June 21, 2024

In honor of Asian American and Pacific Islander (AAPI) Heritage Month, the University of Kentucky College of Public Health is highlighting the achievements and contributions of AAPI individuals within its community. This month-long celebration serves to recognize the rich cultural heritage and significant impact that Asian Americans and Pacific Islanders have made in various fields, including academia, research, and public health.

LEXINGTON, Ky. (May 24, 2024) — Growing up in an industrial city in China, Tianjun Lu, Ph.D., developed an awareness of environmental challenges and the relationship between the built environment and public health.

His journey began in Huangshi, a city nestled near Wuhan, China, where he immersed himself in various roles, from working at the Bureau of Urban Planning and Construction Management to teaching English at the esteemed New Oriental School. These experiences ignited his passion for urban planning and propelled him toward further education in the United States.

Lu recently joined the University of Kentucky College of Public Health (UK CPH) as an assistant professor in the Department of Epidemiology and Environmental Health.

“I was drawn to the University of Kentucky primarily because it provides an ideal platform to leverage my multidisciplinary background in urban planning, exposure science and geospatial techniques for advancing environmental health research,” he said.

The warm welcome from the department and the collaborative environment reinforced his decision, making CPH an ideal fit for his research interests.

According to Lu, his Chinese heritage significantly shapes his approach to research and community engagement. He emphasized the importance of understanding the diverse backgrounds and cultures of the communities being studied, ensuring that research efforts are both beneficial and respectful.  

“It’s crucial to respect diverse cultures and ensure that our research benefits not only ourselves but, more importantly, the communities we aim to shape,” said Lu. “A holistic approach to problem solving ensures that my research is comprehensive and impactful.”

The BEAM Lab

Inspired by his desire to unravel the intricate relationships between the environment and health, particularly in regions grappling with longstanding environmental challenges, Lu established the Built Environment, Air, and Mobility (BEAM) Lab. His vision is to integrate various disciplines such as the built environment — which refers to man-made structures, features, and facilities viewed collectively as an environment in which people live and work — air quality, mobility patterns and public health.  
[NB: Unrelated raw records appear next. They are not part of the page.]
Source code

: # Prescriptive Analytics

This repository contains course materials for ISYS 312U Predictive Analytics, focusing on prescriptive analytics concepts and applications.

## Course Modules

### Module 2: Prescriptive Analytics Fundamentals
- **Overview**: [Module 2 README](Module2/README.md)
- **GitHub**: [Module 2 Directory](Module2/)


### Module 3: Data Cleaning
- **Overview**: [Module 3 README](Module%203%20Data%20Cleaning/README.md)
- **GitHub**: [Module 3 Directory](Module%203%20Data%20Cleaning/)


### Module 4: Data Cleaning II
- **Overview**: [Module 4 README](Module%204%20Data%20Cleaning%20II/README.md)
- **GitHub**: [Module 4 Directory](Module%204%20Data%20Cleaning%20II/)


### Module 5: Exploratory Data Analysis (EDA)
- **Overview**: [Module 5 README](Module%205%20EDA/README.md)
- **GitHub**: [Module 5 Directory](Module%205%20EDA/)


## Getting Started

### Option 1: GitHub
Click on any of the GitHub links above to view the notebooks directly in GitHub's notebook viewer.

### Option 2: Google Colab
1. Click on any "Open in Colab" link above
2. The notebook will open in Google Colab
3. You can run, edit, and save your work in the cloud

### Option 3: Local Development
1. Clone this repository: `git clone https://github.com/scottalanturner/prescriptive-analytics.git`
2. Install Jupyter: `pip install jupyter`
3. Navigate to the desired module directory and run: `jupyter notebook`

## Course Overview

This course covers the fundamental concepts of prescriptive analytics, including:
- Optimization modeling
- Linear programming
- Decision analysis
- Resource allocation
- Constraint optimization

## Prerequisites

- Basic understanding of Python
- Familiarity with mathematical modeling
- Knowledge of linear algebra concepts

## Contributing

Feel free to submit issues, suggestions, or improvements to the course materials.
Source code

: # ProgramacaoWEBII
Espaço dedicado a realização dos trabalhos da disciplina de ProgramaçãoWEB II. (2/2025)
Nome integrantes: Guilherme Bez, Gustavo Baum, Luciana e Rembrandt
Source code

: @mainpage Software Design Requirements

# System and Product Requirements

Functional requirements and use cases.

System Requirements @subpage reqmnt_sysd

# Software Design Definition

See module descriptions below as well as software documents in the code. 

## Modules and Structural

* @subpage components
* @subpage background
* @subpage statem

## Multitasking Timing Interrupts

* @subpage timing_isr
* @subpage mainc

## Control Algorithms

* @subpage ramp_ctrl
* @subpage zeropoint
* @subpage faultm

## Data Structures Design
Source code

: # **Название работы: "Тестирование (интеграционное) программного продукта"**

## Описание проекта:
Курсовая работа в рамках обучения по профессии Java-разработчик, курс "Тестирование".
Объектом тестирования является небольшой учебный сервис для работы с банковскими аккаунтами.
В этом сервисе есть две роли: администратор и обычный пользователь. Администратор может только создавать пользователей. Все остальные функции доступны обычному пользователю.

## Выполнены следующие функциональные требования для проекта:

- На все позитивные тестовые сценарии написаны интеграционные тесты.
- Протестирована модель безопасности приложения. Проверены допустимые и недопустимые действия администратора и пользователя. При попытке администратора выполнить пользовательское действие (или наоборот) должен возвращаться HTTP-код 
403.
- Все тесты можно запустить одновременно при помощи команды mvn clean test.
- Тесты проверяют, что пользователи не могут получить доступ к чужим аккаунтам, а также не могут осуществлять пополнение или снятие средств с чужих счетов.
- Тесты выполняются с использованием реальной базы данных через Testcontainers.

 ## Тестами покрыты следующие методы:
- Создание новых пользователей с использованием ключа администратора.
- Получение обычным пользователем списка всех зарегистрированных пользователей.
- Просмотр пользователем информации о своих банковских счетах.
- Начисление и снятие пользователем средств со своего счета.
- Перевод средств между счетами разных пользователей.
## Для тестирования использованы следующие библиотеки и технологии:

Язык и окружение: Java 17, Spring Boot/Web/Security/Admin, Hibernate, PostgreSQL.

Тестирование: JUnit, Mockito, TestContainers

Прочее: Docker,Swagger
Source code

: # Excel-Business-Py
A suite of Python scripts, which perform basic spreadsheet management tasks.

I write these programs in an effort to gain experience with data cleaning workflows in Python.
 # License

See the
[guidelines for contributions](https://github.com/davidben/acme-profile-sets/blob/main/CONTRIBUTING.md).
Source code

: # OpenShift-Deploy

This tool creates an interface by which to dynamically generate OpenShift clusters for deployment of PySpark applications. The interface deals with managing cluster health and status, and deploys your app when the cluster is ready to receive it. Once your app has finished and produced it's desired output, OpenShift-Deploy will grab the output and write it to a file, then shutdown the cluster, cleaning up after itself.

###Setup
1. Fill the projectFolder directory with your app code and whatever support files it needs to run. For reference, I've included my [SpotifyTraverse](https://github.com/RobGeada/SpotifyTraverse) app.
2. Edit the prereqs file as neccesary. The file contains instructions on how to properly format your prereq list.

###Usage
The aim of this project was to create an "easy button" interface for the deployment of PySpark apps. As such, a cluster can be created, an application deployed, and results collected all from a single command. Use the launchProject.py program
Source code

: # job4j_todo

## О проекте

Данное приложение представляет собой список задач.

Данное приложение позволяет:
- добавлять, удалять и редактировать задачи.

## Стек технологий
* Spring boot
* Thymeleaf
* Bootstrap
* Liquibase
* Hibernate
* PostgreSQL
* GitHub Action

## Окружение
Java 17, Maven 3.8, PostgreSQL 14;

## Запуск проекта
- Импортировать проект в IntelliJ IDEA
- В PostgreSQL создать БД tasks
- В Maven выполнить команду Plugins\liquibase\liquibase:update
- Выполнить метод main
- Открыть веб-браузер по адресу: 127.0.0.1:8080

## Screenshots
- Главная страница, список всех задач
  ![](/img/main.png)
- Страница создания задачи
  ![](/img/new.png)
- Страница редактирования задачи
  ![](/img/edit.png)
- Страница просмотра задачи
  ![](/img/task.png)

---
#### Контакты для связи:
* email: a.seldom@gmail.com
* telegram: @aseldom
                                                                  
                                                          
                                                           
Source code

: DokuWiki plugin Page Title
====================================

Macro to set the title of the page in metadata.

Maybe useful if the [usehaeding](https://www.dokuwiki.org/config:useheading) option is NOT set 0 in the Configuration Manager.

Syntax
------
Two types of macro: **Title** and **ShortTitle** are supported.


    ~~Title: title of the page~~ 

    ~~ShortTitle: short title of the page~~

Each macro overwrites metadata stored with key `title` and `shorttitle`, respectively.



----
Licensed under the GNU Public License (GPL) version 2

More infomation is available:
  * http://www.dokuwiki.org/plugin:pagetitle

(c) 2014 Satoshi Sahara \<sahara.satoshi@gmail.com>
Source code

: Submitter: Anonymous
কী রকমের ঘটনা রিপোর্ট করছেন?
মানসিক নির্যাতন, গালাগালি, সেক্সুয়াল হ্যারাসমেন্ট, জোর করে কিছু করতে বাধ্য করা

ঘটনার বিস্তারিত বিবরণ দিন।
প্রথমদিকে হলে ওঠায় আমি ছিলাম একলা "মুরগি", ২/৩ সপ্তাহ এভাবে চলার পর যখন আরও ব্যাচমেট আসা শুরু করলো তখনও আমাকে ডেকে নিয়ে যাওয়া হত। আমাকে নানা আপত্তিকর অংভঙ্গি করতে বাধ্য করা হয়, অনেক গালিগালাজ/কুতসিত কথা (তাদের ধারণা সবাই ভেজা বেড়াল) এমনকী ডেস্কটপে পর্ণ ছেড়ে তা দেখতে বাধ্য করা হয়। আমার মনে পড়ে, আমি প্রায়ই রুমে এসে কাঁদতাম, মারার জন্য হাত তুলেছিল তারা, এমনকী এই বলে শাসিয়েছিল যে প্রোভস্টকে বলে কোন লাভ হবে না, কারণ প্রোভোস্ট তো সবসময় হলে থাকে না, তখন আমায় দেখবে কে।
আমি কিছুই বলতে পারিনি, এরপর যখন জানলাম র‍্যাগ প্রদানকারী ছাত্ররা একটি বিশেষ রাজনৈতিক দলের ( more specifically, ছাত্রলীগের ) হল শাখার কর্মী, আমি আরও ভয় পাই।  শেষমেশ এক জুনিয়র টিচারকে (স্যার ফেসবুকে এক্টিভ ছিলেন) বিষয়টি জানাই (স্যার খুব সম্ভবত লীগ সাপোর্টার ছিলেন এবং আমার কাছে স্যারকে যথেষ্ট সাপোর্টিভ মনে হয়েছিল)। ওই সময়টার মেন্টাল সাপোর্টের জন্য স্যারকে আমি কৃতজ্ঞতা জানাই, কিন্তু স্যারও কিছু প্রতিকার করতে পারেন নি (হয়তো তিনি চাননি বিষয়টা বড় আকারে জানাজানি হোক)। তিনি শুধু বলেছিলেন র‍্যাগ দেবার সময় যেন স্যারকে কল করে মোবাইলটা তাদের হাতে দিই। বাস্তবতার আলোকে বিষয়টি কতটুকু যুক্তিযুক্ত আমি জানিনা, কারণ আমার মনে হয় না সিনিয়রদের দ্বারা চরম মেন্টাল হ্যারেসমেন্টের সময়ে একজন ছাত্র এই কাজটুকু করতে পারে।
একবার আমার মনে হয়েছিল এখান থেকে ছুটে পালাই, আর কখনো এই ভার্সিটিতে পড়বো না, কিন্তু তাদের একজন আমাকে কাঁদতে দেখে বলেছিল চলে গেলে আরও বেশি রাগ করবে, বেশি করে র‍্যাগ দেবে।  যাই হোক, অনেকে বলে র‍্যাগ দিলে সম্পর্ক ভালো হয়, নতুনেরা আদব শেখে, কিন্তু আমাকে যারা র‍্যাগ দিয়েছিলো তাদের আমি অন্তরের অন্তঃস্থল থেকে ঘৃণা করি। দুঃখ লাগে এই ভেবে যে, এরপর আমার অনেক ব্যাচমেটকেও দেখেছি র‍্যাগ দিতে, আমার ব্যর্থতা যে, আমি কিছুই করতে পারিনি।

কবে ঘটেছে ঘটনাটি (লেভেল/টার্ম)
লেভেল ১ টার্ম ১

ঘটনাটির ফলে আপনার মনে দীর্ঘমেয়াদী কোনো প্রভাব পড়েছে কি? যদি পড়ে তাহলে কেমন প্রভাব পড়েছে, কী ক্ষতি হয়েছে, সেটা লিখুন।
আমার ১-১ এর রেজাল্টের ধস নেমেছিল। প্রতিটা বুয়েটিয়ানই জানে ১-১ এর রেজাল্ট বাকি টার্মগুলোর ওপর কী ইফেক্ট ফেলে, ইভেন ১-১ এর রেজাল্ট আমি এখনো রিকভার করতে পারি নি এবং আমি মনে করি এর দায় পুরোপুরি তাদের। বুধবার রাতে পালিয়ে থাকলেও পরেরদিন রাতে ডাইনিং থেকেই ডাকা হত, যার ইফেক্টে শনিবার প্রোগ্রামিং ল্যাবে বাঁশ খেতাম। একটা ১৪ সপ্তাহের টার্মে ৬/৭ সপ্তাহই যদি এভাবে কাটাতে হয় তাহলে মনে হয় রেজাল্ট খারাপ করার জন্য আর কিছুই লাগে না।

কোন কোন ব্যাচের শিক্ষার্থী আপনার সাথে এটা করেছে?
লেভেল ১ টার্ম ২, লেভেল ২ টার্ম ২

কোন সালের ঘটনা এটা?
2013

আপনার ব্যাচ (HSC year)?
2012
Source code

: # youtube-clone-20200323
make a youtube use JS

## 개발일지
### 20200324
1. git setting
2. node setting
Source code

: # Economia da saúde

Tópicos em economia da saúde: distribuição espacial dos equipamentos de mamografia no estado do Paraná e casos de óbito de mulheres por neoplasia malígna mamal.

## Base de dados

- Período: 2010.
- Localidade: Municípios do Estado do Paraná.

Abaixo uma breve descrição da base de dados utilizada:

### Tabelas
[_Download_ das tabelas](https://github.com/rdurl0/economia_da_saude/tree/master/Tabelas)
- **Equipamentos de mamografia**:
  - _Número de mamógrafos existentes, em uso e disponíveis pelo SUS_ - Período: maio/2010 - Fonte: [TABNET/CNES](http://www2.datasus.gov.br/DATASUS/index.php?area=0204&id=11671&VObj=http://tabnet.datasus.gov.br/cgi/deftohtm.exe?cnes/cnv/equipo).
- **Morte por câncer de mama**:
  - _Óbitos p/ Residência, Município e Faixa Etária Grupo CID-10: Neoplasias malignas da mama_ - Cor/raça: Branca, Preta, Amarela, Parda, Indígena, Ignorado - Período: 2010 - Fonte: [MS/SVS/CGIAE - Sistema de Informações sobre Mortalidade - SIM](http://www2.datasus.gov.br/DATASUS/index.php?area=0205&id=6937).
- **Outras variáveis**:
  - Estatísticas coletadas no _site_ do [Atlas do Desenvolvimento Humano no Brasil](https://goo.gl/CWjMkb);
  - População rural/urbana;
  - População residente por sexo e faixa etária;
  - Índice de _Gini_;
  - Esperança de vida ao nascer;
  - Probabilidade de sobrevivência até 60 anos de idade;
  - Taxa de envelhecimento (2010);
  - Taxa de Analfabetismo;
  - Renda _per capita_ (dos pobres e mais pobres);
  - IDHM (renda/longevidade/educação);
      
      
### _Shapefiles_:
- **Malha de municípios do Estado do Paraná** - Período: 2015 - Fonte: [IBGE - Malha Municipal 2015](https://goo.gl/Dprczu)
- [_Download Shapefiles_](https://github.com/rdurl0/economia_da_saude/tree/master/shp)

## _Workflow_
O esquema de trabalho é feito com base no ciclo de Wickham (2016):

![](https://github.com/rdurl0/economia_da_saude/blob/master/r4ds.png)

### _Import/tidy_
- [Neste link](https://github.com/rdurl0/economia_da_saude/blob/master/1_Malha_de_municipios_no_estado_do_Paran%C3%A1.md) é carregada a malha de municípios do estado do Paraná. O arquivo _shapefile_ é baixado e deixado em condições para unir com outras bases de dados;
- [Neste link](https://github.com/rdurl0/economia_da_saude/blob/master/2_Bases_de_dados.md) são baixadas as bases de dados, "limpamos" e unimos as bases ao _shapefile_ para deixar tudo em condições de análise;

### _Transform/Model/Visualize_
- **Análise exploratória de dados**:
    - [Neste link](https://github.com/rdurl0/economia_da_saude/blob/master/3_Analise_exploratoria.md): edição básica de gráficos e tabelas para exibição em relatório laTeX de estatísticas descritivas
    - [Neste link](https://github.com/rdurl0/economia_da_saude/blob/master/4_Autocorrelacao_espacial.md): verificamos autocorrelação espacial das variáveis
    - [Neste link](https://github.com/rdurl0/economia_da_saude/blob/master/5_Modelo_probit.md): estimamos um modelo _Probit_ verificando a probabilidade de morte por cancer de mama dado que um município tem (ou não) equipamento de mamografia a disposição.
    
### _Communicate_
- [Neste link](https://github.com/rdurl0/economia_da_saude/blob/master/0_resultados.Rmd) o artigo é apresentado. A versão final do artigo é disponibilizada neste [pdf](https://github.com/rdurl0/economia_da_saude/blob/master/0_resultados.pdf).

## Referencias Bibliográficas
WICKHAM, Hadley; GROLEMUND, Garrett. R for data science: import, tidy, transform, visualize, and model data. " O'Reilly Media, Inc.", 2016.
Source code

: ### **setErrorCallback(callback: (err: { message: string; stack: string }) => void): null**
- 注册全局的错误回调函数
One area that BEAM is working with is the Gulf Region of Texas, specifically the cities of Beaumont and Port Arthur, which have longstanding health and air quality issues.  

The project aims to enhance air quality data, empower communities and improve public health awareness in the region. Outdoor air pollution data collected by community members using low-cost sensors will be used to develop models for health impact assessments and health disparity analyses. Ultimately, the project seeks to drive interventions and policy changes to address health disparities and promote health equity in the Beaumont-Port Arthur region.

“We plan to launch follow-up initiatives to incorporate indoor air quality monitoring as well, as people spend more than 80% at home,” said Lu. “Having indoor and outdoor air quality monitoring will be helpful for health intervention studies as well.”

Embracing Mentoring and Cultural Pride

The BEAM Lab actively seeks students interested in tackling projects related to environmental health, air quality, and mobility issues.

Lu follows a tailored approach to mentoring that prioritizes students’ interests and passions over their backgrounds. He believes in understanding each student’s aspirations and has mentored 13 students through the BEAM Lab, with many of them securing notable positions or pursuing advanced degrees in related fields.

Regarding advice for underrepresented groups in academia, Lu emphasizes finding one’s voice, sharing it confidently, and believing in the value of one’s contributions to the academic community. He also encourages authenticity, urging individuals to stay grounded in their cultural heritage as a source of strength and perspective.

“Stay resilient and true to yourself,” he advised. “While embracing the cultures around you, remember that your home culture is also a source of strength. Celebrate with family, friends, colleagues, and those curious about your culture. By staying grounded in your identity, you can navigate challenges with confidence and bring your unique perspective to your work.”